▼

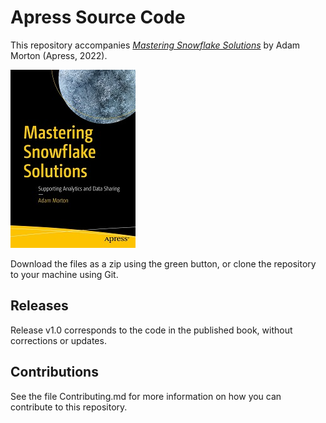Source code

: # Apress Source Code

This repository accompanies [*Mastering Snowflake Solutions*](https://www.link.springer.com/book/10.1007/978-1-4842-8029-4) by Adam Morton (Apress, 2022).

[comment]: #cover
![Cover image](9781484280287.jpg)

Download the files as a zip using the green button, or clone the repository to your machine using Git.

## Releases

Release v1.0 corresponds to the code in the published book, without corrections or updates.

## Contributions

See the file Contributing.md for more information on how you can contribute to this repository.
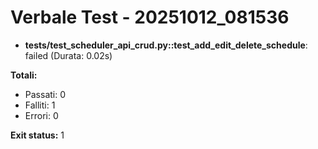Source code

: # Verbale Test - 20251012_081536

- **tests/test_scheduler_api_crud.py::test_add_edit_delete_schedule**: failed (Durata: 0.02s)

**Totali:**
- Passati: 0
- Falliti: 1
- Errori: 0

**Exit status:** 1
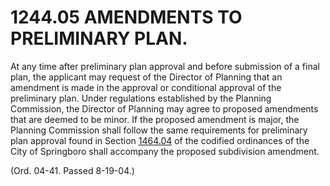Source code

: 1244.05 AMENDMENTS TO PRELIMINARY PLAN.
=======================================

At any time after preliminary plan approval and before submission of a
final plan, the applicant may request of the Director of Planning that
an amendment is made in the approval or conditional approval of the
preliminary plan. Under regulations established by the Planning
Commission, the Director of Planning may agree to proposed amendments
that are deemed to be minor. If the proposed amendment is major, the
Planning Commission shall follow the same requirements for preliminary
plan approval found in Section [1464.04](4a4745af.html) of the codified
ordinances of the City of Springboro shall accompany the proposed
subdivision amendment.

(Ord. 04-41. Passed 8-19-04.)
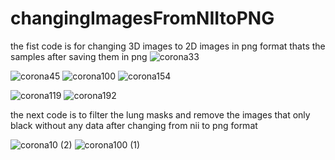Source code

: # changingImagesFromNIItoPNG
the fist code is for changing 3D images to 2D images in png format
thats the samples after saving them in png 
![corona33](https://user-images.githubusercontent.com/34798172/146571569-eac60cca-d546-47e6-9656-fdcf04612ea3.png)

![corona45](https://user-images.githubusercontent.com/34798172/146570888-44b440bf-00f5-4594-b967-fd62b3afd386.png)
![corona100](https://user-images.githubusercontent.com/34798172/146571543-72748c3c-1649-4f80-9921-c4dbf190b4a6.png)
![corona154](https://user-images.githubusercontent.com/34798172/146571555-8d6ad0b6-e72b-42af-9577-72b6c9a60454.png)

![corona119](https://user-images.githubusercontent.com/34798172/146570879-02fe42e3-066a-48f8-9ce7-b82a7c195d28.png)
![corona192](https://user-images.githubusercontent.com/34798172/146570863-35d7da18-0d96-4d64-bb55-91b7ec04e56a.png)


the next code is to filter the lung masks and remove the images that only black without any data after changing from nii to png format

![corona10 (2)](https://user-images.githubusercontent.com/34798172/146572188-fbc14e09-4ad7-466a-bbe3-dfe0e07a0c6e.png)
![corona100 (1)](https://user-images.githubusercontent.com/34798172/146572206-c73747f6-cfb5-4e4c-bfb1-d84474f895bb.png)
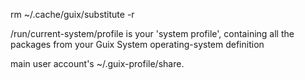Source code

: 

rm ~/.cache/guix/substitute -r


/run/current-system/profile is your 'system profile', containing all the packages from your Guix System operating-system definition

 main user account's ~/.guix-profile/share.
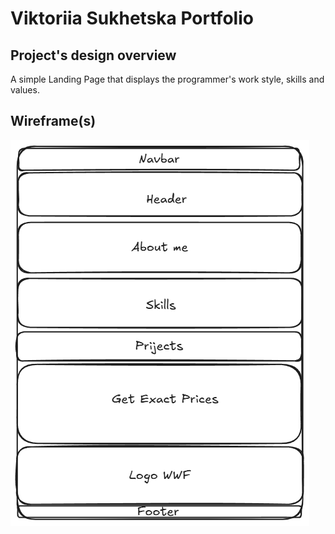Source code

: # Viktoriia Sukhetska Portfolio

## Project's design overview

A simple Landing Page that displays the programmer's work style, skills and
values.

## Wireframe(s)

![Design](./Design.png)

<!-- provide a link to your wireframe documenting on Figma, or wherever it is -->
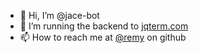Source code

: - 👋 Hi, I’m @jace-bot
- 👀 I’m running the backend to [jqterm.com](https://jqterm.com)
- 📫 How to reach me at [@remy](https://github.com/remy) on github

<!---
jace-bot/jace-bot is a ✨ special ✨ repository because its `README.md` (this file) appears on your GitHub profile.
You can click the Preview link to take a look at your changes.
--->
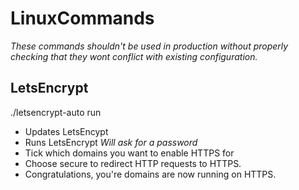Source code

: # LinuxCommands
*These commands shouldn't be used in production without properly checking that they wont conflict with existing configuration.*
## LetsEncrypt
./letsencrypt-auto run
- Updates LetsEncypt
- Runs LetsEncrypt
*Will ask for a password*
- Tick which domains you want to enable HTTPS for
- Choose secure to redirect HTTP requests to HTTPS.
- Congratulations, you're domains are now running on HTTPS.
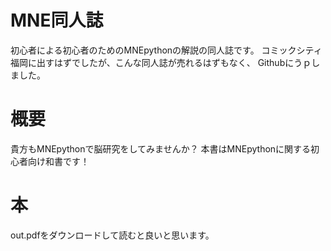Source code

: # MNE同人誌
初心者による初心者のためのMNEpythonの解説の同人誌です。
コミックシティ福岡に出すはずでしたが、こんな同人誌が売れるはずもなく、
Githubにうｐしました。

# 概要
貴方もMNEpythonで脳研究をしてみませんか？
本書はMNEpythonに関する初心者向け和書です！

# 本
out.pdfをダウンロードして読むと良いと思います。
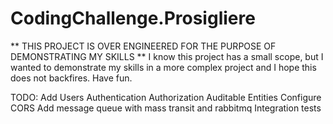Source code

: # CodingChallenge.Prosigliere

** THIS PROJECT IS OVER ENGINEERED FOR THE PURPOSE OF DEMONSTRATING MY SKILLS **
I know this project has a small scope, but I wanted to demonstrate my skills in a more complex project and I hope this does not backfires. Have fun.

TODO:
Add Users
Authentication
Authorization
Auditable Entities
Configure CORS
Add message queue with mass transit and rabbitmq
Integration tests
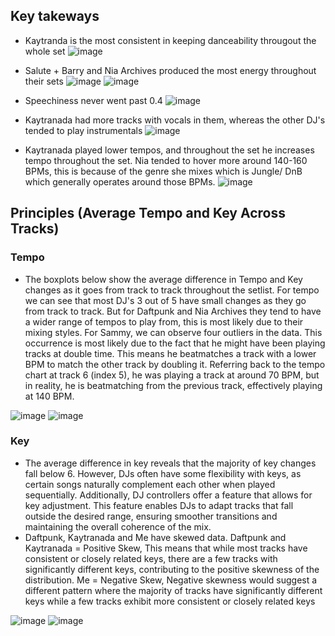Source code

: ## Key takeways
- Kaytranda is the most consistent in keeping danceability througout the whole set
![image](https://github.com/amboym/DJset/assets/162647158/7b27e050-d18c-44e3-adf1-14658e204cd6)

- Salute + Barry and Nia Archives produced the most energy throughout their sets
![image](https://github.com/amboym/DJset/assets/162647158/60448a12-3cf6-4c95-b9b7-1639c94bad59)
![image](https://github.com/amboym/DJset/assets/162647158/26b89688-483a-48fe-9f14-bab1b7cfe050)

- Speechiness never went past 0.4
![image](https://github.com/amboym/DJset/assets/162647158/6ed0cdbb-54ee-4120-b748-8673404b64fe)

- Kaytranada had more tracks with vocals in them, whereas the other DJ's tended to play instrumentals
![image](https://github.com/amboym/DJset/assets/162647158/455fe77f-3247-49ca-afbd-098a494ff911)

- Kaytranada played lower tempos, and throughout the set he increases tempo throughout the set. Nia tended to hover more around 140-160 BPMs, this is because of the genre she mixes which is Jungle/ DnB which generally operates around those BPMs.
![image](https://github.com/amboym/DJset/assets/162647158/f6d4aaa0-da6d-4c39-a69e-b3b3c7d01d41)

## Principles (Average Tempo and Key Across Tracks)

### Tempo
- The boxplots below show the average difference in Tempo and Key changes as it goes from track to track throughout the setlist. For tempo we can see that most DJ's  3 out of 5 have small changes as they go from track to track. But for Daftpunk and Nia Archives they tend to have a wider range of tempos to play from, this is most likely due to their mixing styles. For Sammy, we can observe four outliers in the data. This occurrence is most likely due to the fact that he might have been playing tracks at double time. This means he beatmatches a track with a lower BPM to match the other track by doubling it. Referring back to the tempo chart at track 6 (index 5), he was playing a track at around 70 BPM, but in reality, he is beatmatching from the previous track, effectively playing at 140 BPM.

![image](https://github.com/amboym/DJset/assets/162647158/15b3e24a-8742-4956-8354-33cc7a95d0cf)
![image](https://github.com/amboym/DJset/assets/162647158/4b1612e8-1361-461b-ace6-6a80f69e89f7)


### Key
- The average difference in key reveals that the majority of key changes fall below 6. However, DJs often have some flexibility with keys, as certain songs naturally complement each other when played sequentially. Additionally, DJ controllers offer a feature that allows for key adjustment. This feature enables DJs to adapt tracks that fall outside the desired range, ensuring smoother transitions and maintaining the overall coherence of the mix.
- Daftpunk, Kaytranada and Me have skewed data. Daftpunk and Kaytranada = Positive Skew, This means that while most tracks have consistent or closely related keys, there are a few tracks with significantly different keys, contributing to the positive skewness of the distribution. Me = Negative Skew, Negative skewness would suggest a different pattern where the majority of tracks have significantly different keys while a few tracks exhibit more consistent or closely related keys
  
![image](https://github.com/amboym/DJset/assets/162647158/6f7e002f-5249-4899-9b25-7dfc97e272bd)
![image](https://github.com/amboym/DJset/assets/162647158/b60a9b50-929f-4863-a26c-78afa066d09c)



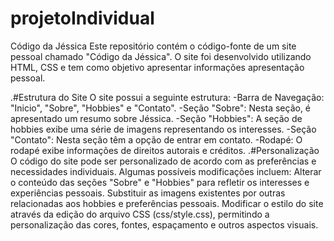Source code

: ﻿# projetoIndividual
 Código da Jéssica
Este repositório contém o código-fonte de um site pessoal chamado "Código da Jéssica". O site foi desenvolvido utilizando HTML, CSS e tem como objetivo apresentar informações apresentação pessoal.

.#Estrutura do Site
O site possui a seguinte estrutura:
-Barra de Navegação: "Inicio", "Sobre", "Hobbies" e "Contato".
-Seção "Sobre": Nesta seção, é apresentado um resumo sobre Jéssica.
-Seção "Hobbies": A seção de hobbies exibe uma série de imagens representando os interesses.
-Seção "Contato": Nesta seção têm a opção de entrar em contato.
-Rodapé: O rodapé exibe informações de direitos autorais e créditos.
.#Personalização
O código do site pode ser personalizado de acordo com as preferências e necessidades individuais. Algumas possíveis modificações incluem:
Alterar o conteúdo das seções "Sobre" e "Hobbies" para refletir os interesses e experiências pessoais.
Substituir as imagens existentes por outras relacionadas aos hobbies e preferências pessoais.
Modificar o estilo do site através da edição do arquivo CSS (css/style.css), permitindo a personalização das cores, fontes, espaçamento e outros aspectos visuais.

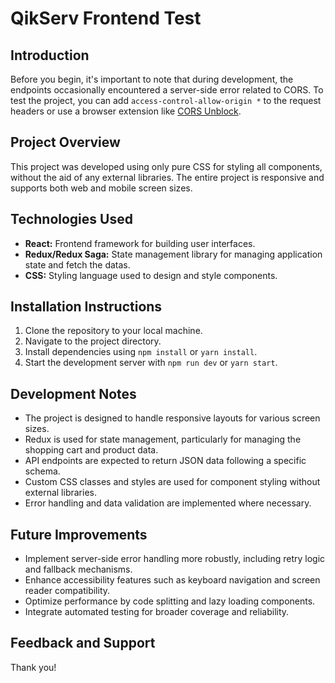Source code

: # QikServ Frontend Test

## Introduction

Before you begin, it's important to note that during development, the endpoints occasionally encountered a server-side error related to CORS. To test the project, you can add `access-control-allow-origin *` to the request headers or use a browser extension like [CORS Unblock](https://chromewebstore.google.com/detail/cors-unblock/lfhmikememgdcahcdlaciloancbhjino).

## Project Overview

This project was developed using only pure CSS for styling all components, without the aid of any external libraries. The entire project is responsive and supports both web and mobile screen sizes.

## Technologies Used

- **React:** Frontend framework for building user interfaces.
- **Redux/Redux Saga:** State management library for managing application state and fetch the datas.
- **CSS:** Styling language used to design and style components.

## Installation Instructions

1. Clone the repository to your local machine.
2. Navigate to the project directory.
3. Install dependencies using `npm install` or `yarn install`.
4. Start the development server with `npm run dev` or `yarn start`.

## Development Notes

- The project is designed to handle responsive layouts for various screen sizes.
- Redux is used for state management, particularly for managing the shopping cart and product data.
- API endpoints are expected to return JSON data following a specific schema.
- Custom CSS classes and styles are used for component styling without external libraries.
- Error handling and data validation are implemented where necessary.

## Future Improvements

- Implement server-side error handling more robustly, including retry logic and fallback mechanisms.
- Enhance accessibility features such as keyboard navigation and screen reader compatibility.
- Optimize performance by code splitting and lazy loading components.
- Integrate automated testing for broader coverage and reliability.

## Feedback and Support

Thank you!

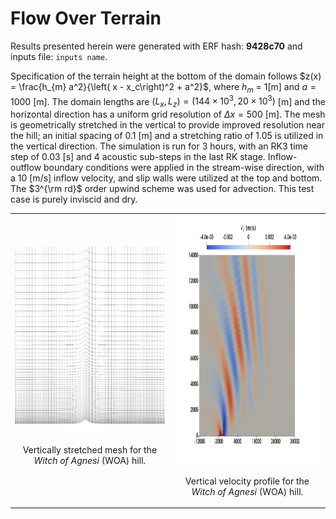 # Flow Over Terrain

Results presented herein were generated with ERF hash: **9428c70** and inputs file: `inputs name`.
     
Specification of the terrain height at the bottom of the domain follows $z(x) = \frac{h_{m} a^2}{\left( x - x_c\right)^2 + a^2}$, where $h_m$ = 1[m] and $a = 1000$ [m]. The domain lengths are $(L_x, L_z) = (144\times 10^3, 20\times 10^3)$ [m] and the  horizontal direction has a uniform grid resolution of $\Delta x = 500$ [m]. The mesh is geometrically stretched in the vertical to provide improved resolution near the hill; an initial spacing of 0.1 [m] and a stretching ratio of 1.05 is utilized in the vertical direction. The simulation is run for 3 hours, with an RK3 time step of 0.03 [s] and 4 acoustic sub-steps in the last RK stage. Inflow-outflow boundary conditions were applied in the stream-wise direction, with a 10 [m/s] inflow velocity, and slip walls were utilized at the top and bottom. The $3^{\rm rd}$ order upwind scheme was used for advection. This test case is purely inviscid and dry.

<table>
  <tr>
    <td style="text-align: center;">
      <img src="WoA_mesh.png" alt="Vertically stretched mesh" width="300" height="300">
      <p>Vertically stretched mesh for the <i>Witch of Agnesi</i> (WOA) hill.</p>
    </td>
    <td style="text-align: center;">
      <img src="WoA_zvel.png" alt="Vertical velocity profile" width="400" height="400">
      <p>Vertical velocity profile for the <i>Witch of Agnesi</i> (WOA) hill.</p>
    </td>
  </tr>
</table>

▲

**TASK TO CARRY OUT:** Every line in the listing above that mentions "provide" should be returned.

**RESULT OF THE TASK:**
<!-- provide a link to your wireframe documenting on Figma, or wherever it is -->
Specification of the terrain height at the bottom of the domain follows $z(x) = \frac{h_{m} a^2}{\left( x - x_c\right)^2 + a^2}$, where $h_m$ = 1[m] and $a = 1000$ [m]. The domain lengths are $(L_x, L_z) = (144\times 10^3, 20\times 10^3)$ [m] and the  horizontal direction has a uniform grid resolution of $\Delta x = 500$ [m]. The mesh is geometrically stretched in the vertical to provide improved resolution near the hill; an initial spacing of 0.1 [m] and a stretching ratio of 1.05 is utilized in the vertical direction. The simulation is run for 3 hours, with an RK3 time step of 0.03 [s] and 4 acoustic sub-steps in the last RK stage. Inflow-outflow boundary conditions were applied in the stream-wise direction, with a 10 [m/s] inflow velocity, and slip walls were utilized at the top and bottom. The $3^{\rm rd}$ order upwind scheme was used for advection. This test case is purely inviscid and dry.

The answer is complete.